With inflation cooling from its recent highs, all focus has been on when the US Federal Reserve (Fed) might cut its key interest rate. But, in the meantime, the central bank has been doing something subtle, and crucial, that you might have missed – raising its estimates for the long-term “neutral” interest rate.

What’s a “neutral” interest rate?

The long-term neutral rate is the amount of interest that keeps the economy roughly in balance – neither too hot nor too cold (barring any unexpected shocks). It also serves as a stand-in for the “r-star”, that ideal, theoretical rate that balances savings and investments without pushing inflation out of control. And it sets the stage for where interest rates are headed.

Over the past six months, Fed officials have nudged their expectations for this neutral rate higher. When we strip out the outliers in their forecasts, the midpoint estimate has climbed above 3% and the median has risen too.

The thing is, the r-star is the Loch Ness Monster of economics: it’s talked about a lot, but no one’s actually seen it. 
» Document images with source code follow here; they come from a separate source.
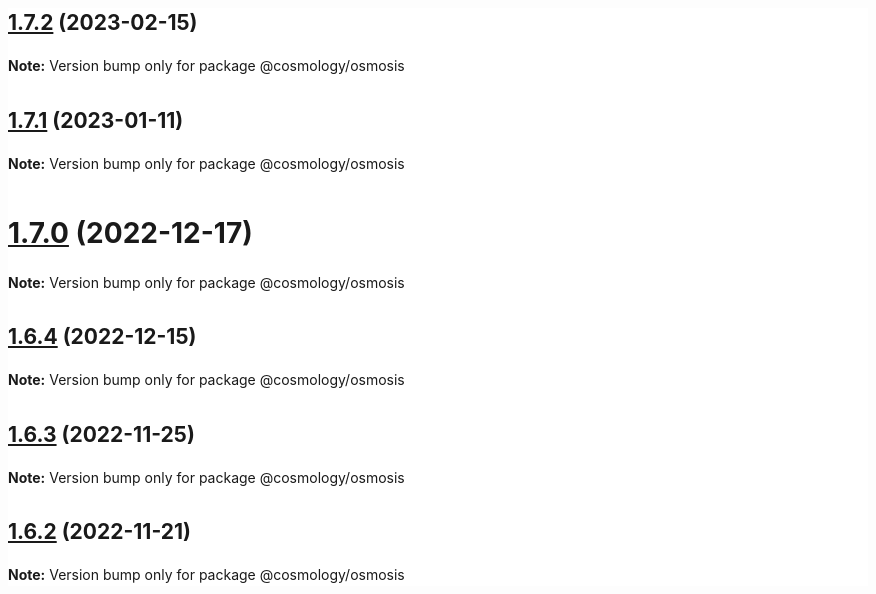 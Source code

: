 



## [1.7.2](https://github.com/cosmology-tech/create-cosmos-app/compare/@cosmology/osmosis@1.7.1...@cosmology/osmosis@1.7.2) (2023-02-15)

**Note:** Version bump only for package @cosmology/osmosis





## [1.7.1](https://github.com/cosmology-tech/create-cosmos-app/compare/@cosmology/osmosis@1.7.0...@cosmology/osmosis@1.7.1) (2023-01-11)

**Note:** Version bump only for package @cosmology/osmosis





# [1.7.0](https://github.com/cosmology-tech/create-cosmos-app/compare/@cosmology/osmosis@1.6.4...@cosmology/osmosis@1.7.0) (2022-12-17)

**Note:** Version bump only for package @cosmology/osmosis





## [1.6.4](https://github.com/cosmology-tech/create-cosmos-app/compare/@cosmology/osmosis@1.6.3...@cosmology/osmosis@1.6.4) (2022-12-15)

**Note:** Version bump only for package @cosmology/osmosis





## [1.6.3](https://github.com/cosmology-tech/create-cosmos-app/compare/@cosmology/osmosis@1.6.2...@cosmology/osmosis@1.6.3) (2022-11-25)

**Note:** Version bump only for package @cosmology/osmosis





## [1.6.2](https://github.com/cosmology-tech/create-cosmos-app/compare/@cosmology/osmosis@1.6.1...@cosmology/osmosis@1.6.2) (2022-11-21)

**Note:** Version bump only for package @cosmology/osmosis
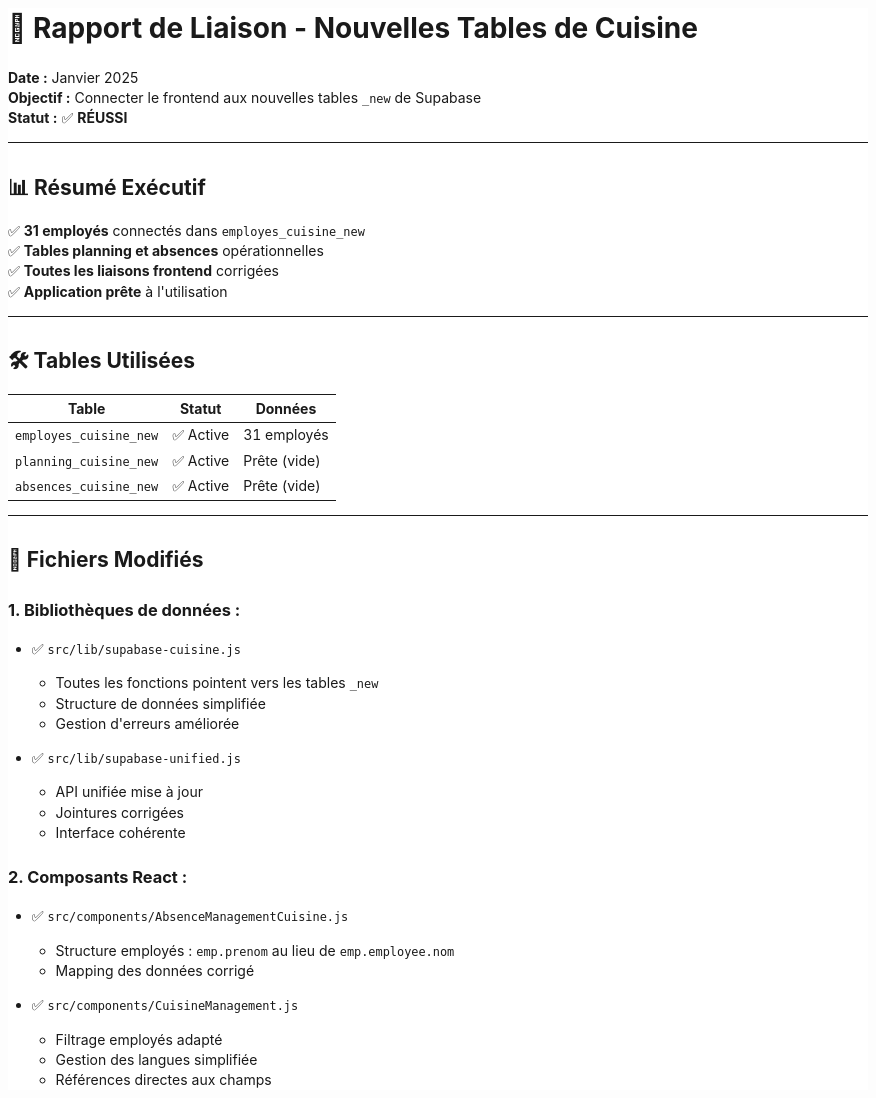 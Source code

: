 # 🔗 Rapport de Liaison - Nouvelles Tables de Cuisine

**Date :** Janvier 2025  
**Objectif :** Connecter le frontend aux nouvelles tables `_new` de Supabase  
**Statut :** ✅ **RÉUSSI**

---

## 📊 **Résumé Exécutif**

✅ **31 employés** connectés dans `employes_cuisine_new`  
✅ **Tables planning et absences** opérationnelles  
✅ **Toutes les liaisons frontend** corrigées  
✅ **Application prête** à l'utilisation

---

## 🛠️ **Tables Utilisées**

| Table | Statut | Données |
|-------|--------|---------|
| `employes_cuisine_new` | ✅ Active | 31 employés |
| `planning_cuisine_new` | ✅ Active | Prête (vide) |
| `absences_cuisine_new` | ✅ Active | Prête (vide) |

---

## 🔧 **Fichiers Modifiés**

### **1. Bibliothèques de données :**
- ✅ `src/lib/supabase-cuisine.js`
  - Toutes les fonctions pointent vers les tables `_new`
  - Structure de données simplifiée
  - Gestion d'erreurs améliorée

- ✅ `src/lib/supabase-unified.js`
  - API unifiée mise à jour
  - Jointures corrigées
  - Interface cohérente

### **2. Composants React :**
- ✅ `src/components/AbsenceManagementCuisine.js`
  - Structure employés : `emp.prenom` au lieu de `emp.employee.nom`
  - Mapping des données corrigé

- ✅ `src/components/CuisineManagement.js`
  - Filtrage employés adapté
  - Gestion des langues simplifiée
  - Références directes aux champs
It’s influenced by a cocktail of economic factors and the best we can do is try to estimate it using complex models that take into account various factors like growth, inflation, and how much people are saving or investing. Despite its elusive nature, this rate is a north star for central bankers, guiding them on when they should tweak interest rates, and by how much.

Bloomberg crunched the numbers and found that the neutral interest rate for ten-year US Treasuries took a dive from 5% in 1980 to just under 2% over the past decade. The impact was significant: attractive mortgage rates sparked a boom in house prices and cheap financing allowed even unprofitable firms to expand.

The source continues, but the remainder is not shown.